In 1921, his Reno students formed the Latimer Art Club.
“He would mail a painting to the club,” said Eileen Fuller, who joined in 2003 when she retired from banking and is now the club’s president. “They would have homework—to try to copy it.”
In 1931, the club joined a couple of other entities in an effort to start the Nevada Art Gallery, which would later become the Nevada Museum of Art. In the 1960s, the club and the museum parted ways. There are a few different versions of the story on record, but it’s clear that the club continued to value its traditional approach to painting, and the museum wanted to become more cosmopolitan.

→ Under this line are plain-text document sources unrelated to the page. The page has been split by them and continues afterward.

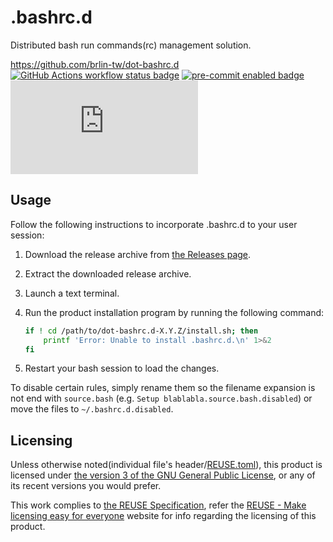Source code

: # .bashrc.d

Distributed bash run commands(rc) management solution.

<https://github.com/brlin-tw/dot-bashrc.d>  
[![GitHub Actions workflow status badge](https://github.com/brlin-tw/dot-bashrc.d/actions/workflows/check-potential-problems.yml/badge.svg "GitHub Actions workflow status")](https://github.com/brlin-tw/dot-bashrc.d/actions/workflows/check-potential-problems.yml) [![pre-commit enabled badge](https://img.shields.io/badge/pre--commit-enabled-brightgreen?logo=pre-commit&logoColor=white "This project uses pre-commit to check potential problems")](https://pre-commit.com/) [![REUSE Specification compliance badge](https://api.reuse.software/badge/github.com/brlin-tw/dot-bashrc.d "This project complies to the REUSE specification to decrease software licensing costs")](https://api.reuse.software/info/github.com/brlin-tw/dot-bashrc.d)

## Usage

Follow the following instructions to incorporate .bashrc.d to your user session:

1. Download the release archive from [the Releases page](https://github.com/brlin-tw/dot-bashrc.d/releases).
1. Extract the downloaded release archive.
1. Launch a text terminal.
1. Run the product installation program by running the following command:

    ```bash
    if ! cd /path/to/dot-bashrc.d-X.Y.Z/install.sh; then
        printf 'Error: Unable to install .bashrc.d.\n' 1>&2
    fi
    ```

1. Restart your bash session to load the changes.

To disable certain rules, simply rename them so the filename expansion is not end with `source.bash` (e.g. `Setup blablabla.source.bash.disabled`) or move the files to `~/.bashrc.d.disabled`.

## Licensing

Unless otherwise noted(individual file's header/[REUSE.toml](REUSE.toml)), this product is licensed under [the version 3 of the GNU General Public License](https://www.gnu.org/licenses/gpl-3.0.html.en), or any of its recent versions you would prefer.

This work complies to [the REUSE Specification](https://reuse.software/spec/), refer the [REUSE - Make licensing easy for everyone](https://reuse.software/) website for info regarding the licensing of this product.
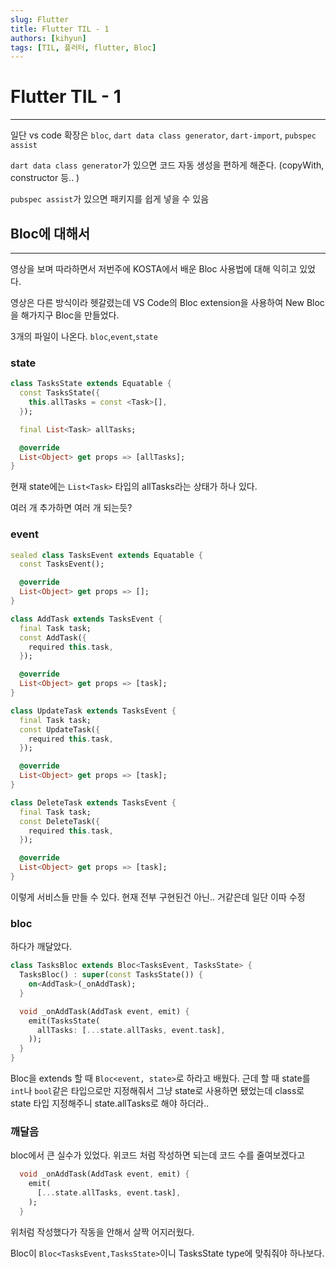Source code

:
 ```yaml
---
slug: Flutter
title: Flutter TIL - 1
authors: [kihyun]
tags: [TIL, 플러터, flutter, Bloc]
---
```


# Flutter TIL - 1
---

일단 vs code 확장은 `bloc`, `dart data class generator`, `dart-import`, `pubspec assist`

`dart data class generator`가 있으면 코드 자동 생성을 편하게 해준다. (copyWith, constructor 등.. )

`pubspec assist`가 있으면 패키지를 쉽게 넣을 수 있음

## Bloc에 대해서

---

영상을 보며 따라하면서 저번주에 KOSTA에서 배운 Bloc 사용법에 대해 익히고 있었다.

영상은 다른 방식이라 헷갈렸는데 VS Code의 Bloc extension을 사용하여 New Bloc을 해가지구 Bloc을 만들었다.

3개의 파일이 나온다. `bloc`,`event`,`state`

### state

```dart
class TasksState extends Equatable {
  const TasksState({
    this.allTasks = const <Task>[],
  });

  final List<Task> allTasks;

  @override
  List<Object> get props => [allTasks];
}
```

현재 state에는 `List<Task>` 타입의 allTasks라는 상태가 하나 있다.

여러 개 추가하면 여러 개 되는듯?

### event

```dart
sealed class TasksEvent extends Equatable {
  const TasksEvent();

  @override
  List<Object> get props => [];
}

class AddTask extends TasksEvent {
  final Task task;
  const AddTask({
    required this.task,
  });

  @override
  List<Object> get props => [task];
}

class UpdateTask extends TasksEvent {
  final Task task;
  const UpdateTask({
    required this.task,
  });

  @override
  List<Object> get props => [task];
}

class DeleteTask extends TasksEvent {
  final Task task;
  const DeleteTask({
    required this.task,
  });

  @override
  List<Object> get props => [task];
}

```

이렇게 서비스들 만들 수 있다. 현재 전부 구현된건 아닌.. 거같은데 일단 이따 수정

### bloc

하다가 깨달았다.

```dart
class TasksBloc extends Bloc<TasksEvent, TasksState> {
  TasksBloc() : super(const TasksState()) {
    on<AddTask>(_onAddTask);
  }

  void _onAddTask(AddTask event, emit) {
    emit(TasksState(
      allTasks: [...state.allTasks, event.task],
    ));
  }
}
```

Bloc을 extends 할 때 `Bloc<event, state>`로 하라고 배웠다. 근데 할 때 state를 `int`나 `bool`같은 타입으로만 지정해줘서 그냥 state로 사용하면 됐었는데 class로 state 타입 지정해주니 state.allTasks로 해야 하더라..

### 깨달음

bloc에서 큰 실수가 있었다. 위코드 처럼 작성하면 되는데 코드 수를 줄여보겠다고

```dart
  void _onAddTask(AddTask event, emit) {
    emit(
      [...state.allTasks, event.task],
    );
  }
```

위처럼 작성했다가 작동을 안해서 살짝 어지러웠다.

Bloc이 `Bloc<TasksEvent,TasksState>`이니 TasksState type에 맞춰줘야 하나보다.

Fuller put it this way: “I think in the ’60s there was a big fallout between the museum and the club. They didn’t want the local yokels running the [place] anymore.”
Today, club members still largely produce traditional landscape paintings—but not exclusively.
“We encourage all forms of painting,” said Fuller. Members work in watercolor, oil, acrylic or pen and ink. Some use a Bob Ross type of abstraction. Others draw on influences from mid-century Californians, borrowing, say, the hazy abstract expressionism of Richard Diebenkorn or the pop realism of Wayne Thiebaud. Throughout the years, the biggest influence on club members’ work has been Latimer himself.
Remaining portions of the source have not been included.